A rights-based digital society cannot rest on insecurity. MTN’s approach is practical and layered, investing where harms are most acute, especially in protecting children, pairing education with enforcement.
This includes long-standing collaboration with the Internet Watch Foundation to identify and block child sexual abuse material at source. Between July and December 2025, MTN South Africa inspected more than 33 million suspect URLs and blocked more than 800,000 of them, removing thousands of harmful URLs each day before they could reach vulnerable users.
Safety also extends beyond the network. In 2025, MTN partnered with MTV to launch the Room of Safety, a youth-led movement that reached more than 50 million people across Africa. The initiative offers young people safe spaces, both online and on the ground, to understand abuse, seek help and speak up. South Africa represented one of the largest audiences and a key focus. Complementing this, our work with Web Rangers enabled more than 3,000 learners to recognise risks, report harms and help build safer school communities.
Cybersecurity and privacy: trust is earned in practice
People will only embrace a digital life they can trust. South Africa’s data protection regime has strengthened, with the Information Regulator showing a clear willingness to enforce compliance and demand faster breach response. Privacy is not an administrative task; it is a responsibility grounded in rights.
MTN South Africa’s posture reflects this commitment. In 2025, we completed a nationwide rollout of real-time biometric identity verification across our stores to curb identity theft. A six-month pilot showed significant reductions in fraudulent attempts. The system, based on facial and fingerprint biometrics, now acts as a practical safeguard for customers at one of the most vulnerable touchpoints in the digital ecosystem.
For businesses, MTN offers advanced cybersecurity capabilities, including managed Zero Trust services and DDoS protection, helping South African firms strengthen their defences without large internal security teams. These measures work alongside disciplined governance, continuous training and rigorous information security controls.
Responsible AI means ethics from the start
AI can expand access to information and essential services, but it can also reproduce harmful bias if deployed without safeguards. International evidence shows that generative models may entrench stereotypes if governance falls behind innovation. Africa has responded with intent. The African Union’s continental AI strategy, developed with UNESCO, places human rights, inclusivity and linguistic diversity at its core.
At MTN, we embed these principles through strong governance, guided by our Responsible AI Policy and the BRAIN framework (Balance, Responsibility, Awareness, Integrity, Nurturing). This ensures ethical, safe and accountable AI aligned with global standards.
Accessibility is non-negotiable
Equal participation depends on communication access. In South Africa, MTN’s National Relay Service enables real-time text and video relay calls, including South African Sign Language interpretation, for customers who are Deaf, hard of hearing or living with speech disabilities. This supports everyday communication, access to emergency services, and the fundamental principle of independence and dignity.
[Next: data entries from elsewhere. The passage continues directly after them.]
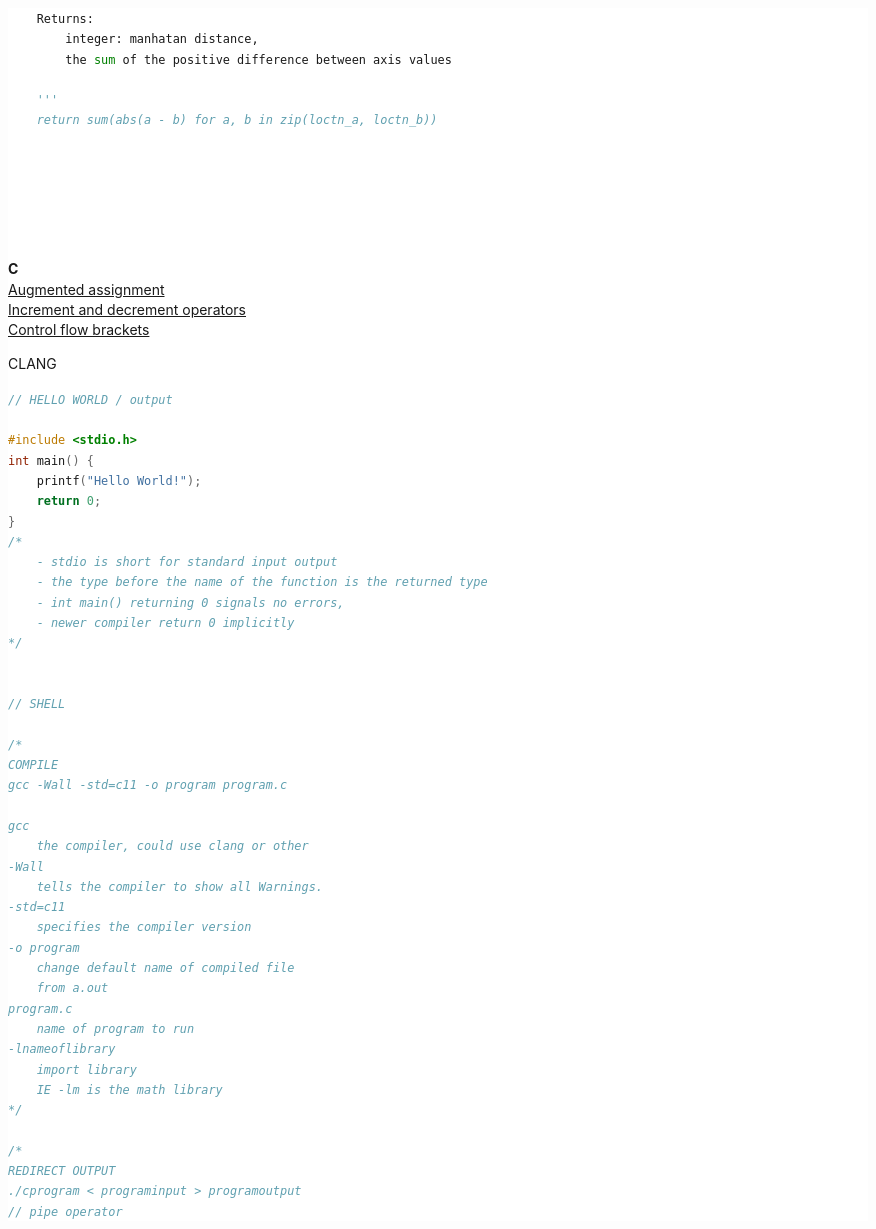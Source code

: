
 ```python
    Returns:
        integer: manhatan distance,
        the sum of the positive difference between axis values

    '''
    return sum(abs(a - b) for a, b in zip(loctn_a, loctn_b))


```

<br>
<br>
<br>
<br>
<br>

**C**  
[Augmented assignment](#augmented-assignment)  
[Increment and decrement operators](#increment-and-decrement-operators)  
[Control flow brackets](#control-flow-brackets)

CLANG
```C
// HELLO WORLD / output

#include <stdio.h>
int main() {
	printf("Hello World!");
	return 0;
}
/*
    - stdio is short for standard input output
    - the type before the name of the function is the returned type
    - int main() returning 0 signals no errors,
    - newer compiler return 0 implicitly
*/


// SHELL

/*
COMPILE
gcc -Wall -std=c11 -o program program.c

gcc
	the compiler, could use clang or other
-Wall
	tells the compiler to show all Warnings.
-std=c11
	specifies the compiler version
-o program
	change default name of compiled file
	from a.out
program.c
	name of program to run
-lnameoflibrary
	import library
	IE -lm is the math library
*/

/*
REDIRECT OUTPUT
./cprogram < programinput > programoutput
// pipe operator
```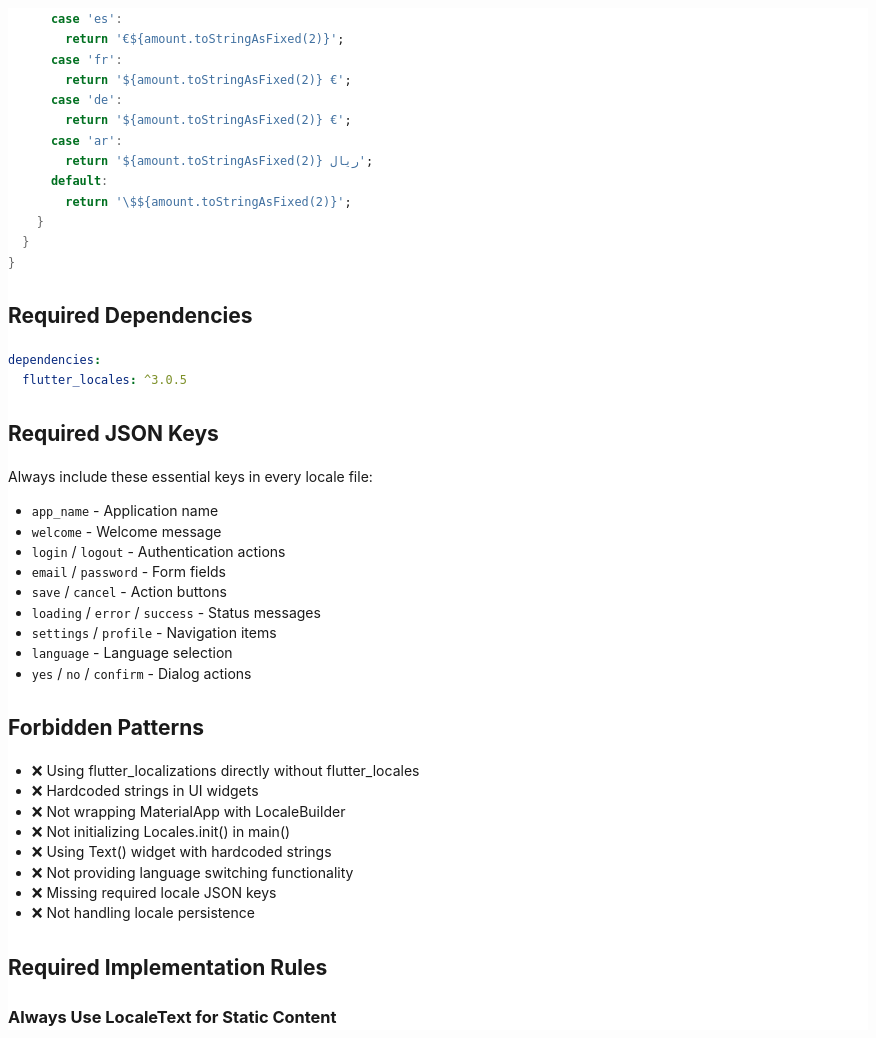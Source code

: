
 ```dart
      case 'es':
        return '€${amount.toStringAsFixed(2)}';
      case 'fr':
        return '${amount.toStringAsFixed(2)} €';
      case 'de':
        return '${amount.toStringAsFixed(2)} €';
      case 'ar':
        return '${amount.toStringAsFixed(2)} ريال';
      default:
        return '\$${amount.toStringAsFixed(2)}';
    }
  }
}
```

## Required Dependencies

```yaml
dependencies:
  flutter_locales: ^3.0.5
```

## Required JSON Keys

Always include these essential keys in every locale file:

- `app_name` - Application name
- `welcome` - Welcome message
- `login` / `logout` - Authentication actions
- `email` / `password` - Form fields
- `save` / `cancel` - Action buttons
- `loading` / `error` / `success` - Status messages
- `settings` / `profile` - Navigation items
- `language` - Language selection
- `yes` / `no` / `confirm` - Dialog actions

## Forbidden Patterns

- ❌ Using flutter_localizations directly without flutter_locales
- ❌ Hardcoded strings in UI widgets
- ❌ Not wrapping MaterialApp with LocaleBuilder
- ❌ Not initializing Locales.init() in main()
- ❌ Using Text() widget with hardcoded strings
- ❌ Not providing language switching functionality
- ❌ Missing required locale JSON keys
- ❌ Not handling locale persistence

## Required Implementation Rules

### Always Use LocaleText for Static Content
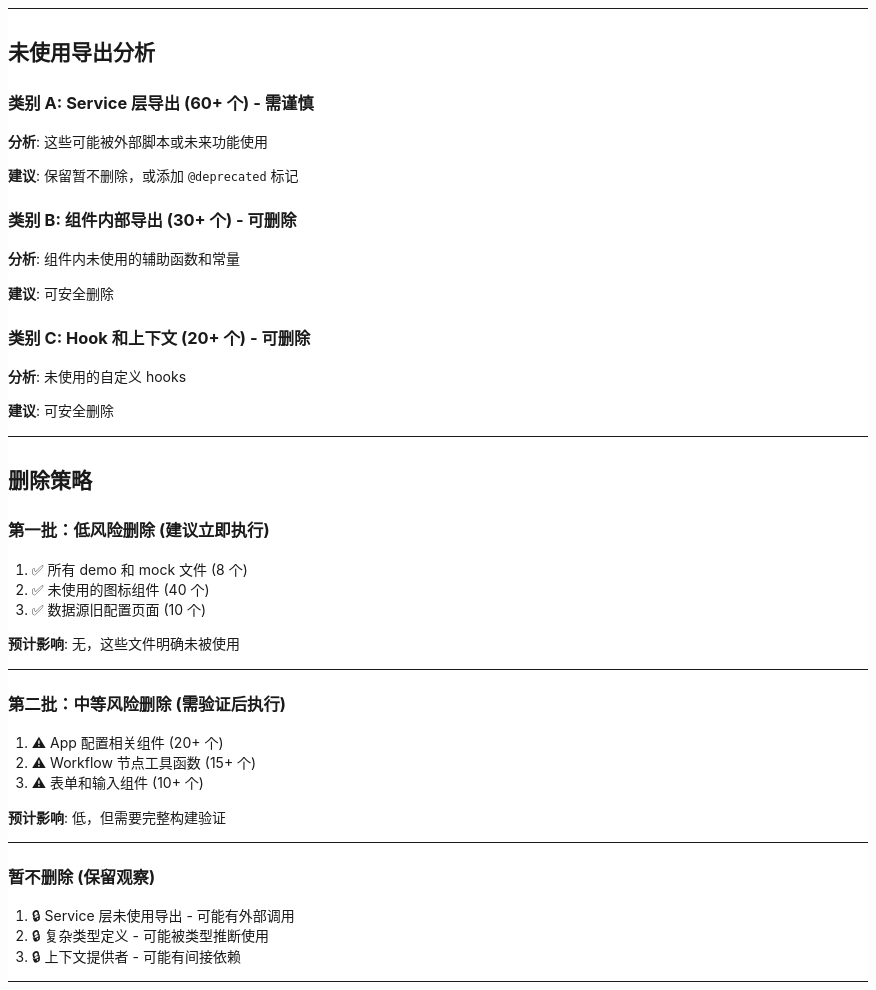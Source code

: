 ______________________________________________________________________

## 未使用导出分析

### 类别 A: Service 层导出 (60+ 个) - 需谨慎

**分析**: 这些可能被外部脚本或未来功能使用

**建议**: 保留暂不删除，或添加 `@deprecated` 标记

### 类别 B: 组件内部导出 (30+ 个) - 可删除

**分析**: 组件内未使用的辅助函数和常量

**建议**: 可安全删除

### 类别 C: Hook 和上下文 (20+ 个) - 可删除

**分析**: 未使用的自定义 hooks

**建议**: 可安全删除

______________________________________________________________________

## 删除策略

### 第一批：低风险删除 (建议立即执行)

1. ✅ 所有 demo 和 mock 文件 (8 个)
1. ✅ 未使用的图标组件 (40 个)
1. ✅ 数据源旧配置页面 (10 个)

**预计影响**: 无，这些文件明确未被使用

______________________________________________________________________

### 第二批：中等风险删除 (需验证后执行)

1. ⚠️ App 配置相关组件 (20+ 个)
1. ⚠️ Workflow 节点工具函数 (15+ 个)
1. ⚠️ 表单和输入组件 (10+ 个)

**预计影响**: 低，但需要完整构建验证

______________________________________________________________________

### 暂不删除 (保留观察)

1. 🔒 Service 层未使用导出 - 可能有外部调用
1. 🔒 复杂类型定义 - 可能被类型推断使用
1. 🔒 上下文提供者 - 可能有间接依赖

______________________________________________________________________
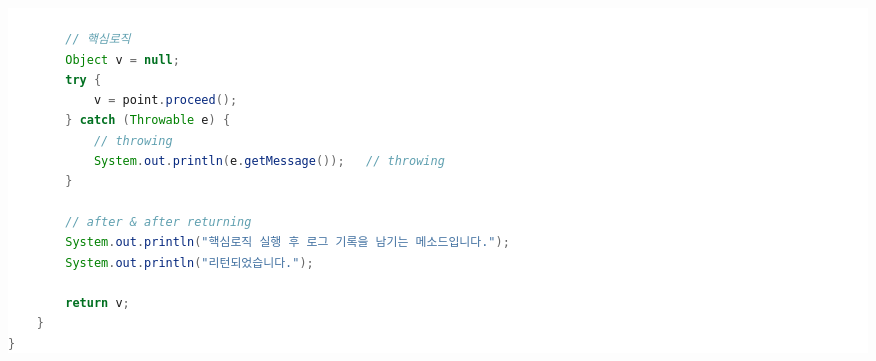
 ```java
	
		// 핵심로직 		
		Object v = null;
		try {
			v = point.proceed();  
		} catch (Throwable e) {
			// throwing
			System.out.println(e.getMessage());   // throwing
		}  
		
		// after & after returning
		System.out.println("핵심로직 실행 후 로그 기록을 남기는 메소드입니다.");
		System.out.println("리턴되었습니다.");
		
		return v; 
	}
}
```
Accessibility is not an add-on; it is a baseline for an inclusive digital society.
Technology should advance social justice
Technology should advance and enable fundamental human rights and social justice. Connectivity must improve life chances, not only connection statistics, by expanding access to education, healthcare, economic participation and freedom of expression.
This is why we pair infrastructure with initiatives that lower device costs, strengthen online safety and build inclusive digital skills. By advancing access, skills, capability and protection together, we help realise digital rights in practice. Access, skills and safeguards must move forward together so that technology opens doors rather than deepens divides.
Our work is intentional, rooted in the belief that dignity should shape every digital experience and that opportunity should reach everyone. We build with Africa, listening and learning, and remaining accountable for the future we help shape.
A call for partnership and purpose
The outcome we seek is not a faster internet for the few, but a dignified digital life for everyone. Achieving this requires recognising digital access as a rights imperative, designing safety into networks, platforms and behaviours, especially for children, strengthening governance and privacy beyond compliance, and embedding ethical AI and accessibility into every layer of digital transformation.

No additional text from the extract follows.